- _Aim of the exercise_
The result should be every line in the material below containing the string "tutorials".
<<<<
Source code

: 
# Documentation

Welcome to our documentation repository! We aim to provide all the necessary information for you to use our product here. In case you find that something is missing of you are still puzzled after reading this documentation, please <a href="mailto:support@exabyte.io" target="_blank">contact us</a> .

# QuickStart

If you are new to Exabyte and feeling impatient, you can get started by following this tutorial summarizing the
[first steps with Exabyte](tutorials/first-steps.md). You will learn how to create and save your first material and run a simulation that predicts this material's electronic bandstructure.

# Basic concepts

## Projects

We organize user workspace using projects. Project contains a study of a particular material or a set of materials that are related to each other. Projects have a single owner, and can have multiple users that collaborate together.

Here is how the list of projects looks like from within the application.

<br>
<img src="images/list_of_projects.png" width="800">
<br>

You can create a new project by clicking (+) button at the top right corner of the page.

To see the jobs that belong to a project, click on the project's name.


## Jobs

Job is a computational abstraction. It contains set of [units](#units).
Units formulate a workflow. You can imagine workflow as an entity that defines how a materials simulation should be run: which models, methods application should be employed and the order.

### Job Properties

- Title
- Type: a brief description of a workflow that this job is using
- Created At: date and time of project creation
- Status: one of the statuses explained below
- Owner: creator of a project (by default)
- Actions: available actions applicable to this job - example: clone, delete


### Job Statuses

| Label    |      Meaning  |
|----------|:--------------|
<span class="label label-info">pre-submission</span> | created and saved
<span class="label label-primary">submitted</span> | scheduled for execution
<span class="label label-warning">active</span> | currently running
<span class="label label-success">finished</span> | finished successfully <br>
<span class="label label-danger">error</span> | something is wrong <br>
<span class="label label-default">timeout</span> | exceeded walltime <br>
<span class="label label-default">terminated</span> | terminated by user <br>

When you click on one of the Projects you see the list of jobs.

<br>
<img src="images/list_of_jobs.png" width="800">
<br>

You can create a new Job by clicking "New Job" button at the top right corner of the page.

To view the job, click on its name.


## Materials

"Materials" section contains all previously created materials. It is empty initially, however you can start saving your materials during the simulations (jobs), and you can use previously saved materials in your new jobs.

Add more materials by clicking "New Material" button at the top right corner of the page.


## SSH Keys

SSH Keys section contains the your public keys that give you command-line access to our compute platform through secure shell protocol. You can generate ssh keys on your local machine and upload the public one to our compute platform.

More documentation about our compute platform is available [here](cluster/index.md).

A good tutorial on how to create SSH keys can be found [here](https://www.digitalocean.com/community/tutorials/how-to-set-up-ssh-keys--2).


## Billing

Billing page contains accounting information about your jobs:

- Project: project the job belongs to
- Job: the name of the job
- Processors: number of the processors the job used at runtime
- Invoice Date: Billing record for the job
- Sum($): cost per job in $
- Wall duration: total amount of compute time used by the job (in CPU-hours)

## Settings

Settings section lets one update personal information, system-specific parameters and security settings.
>>>>
- _Solution_
[first steps with Exabyte](tutorials/first-steps.md). You will learn how to create and save your first material and run a simulation that predicts this material's electronic bandstructure.
A good tutorial on how to create SSH keys can be found [here](https://www.digitalocean.com/community/tutorials/how-to-set-up-ssh-keys--2).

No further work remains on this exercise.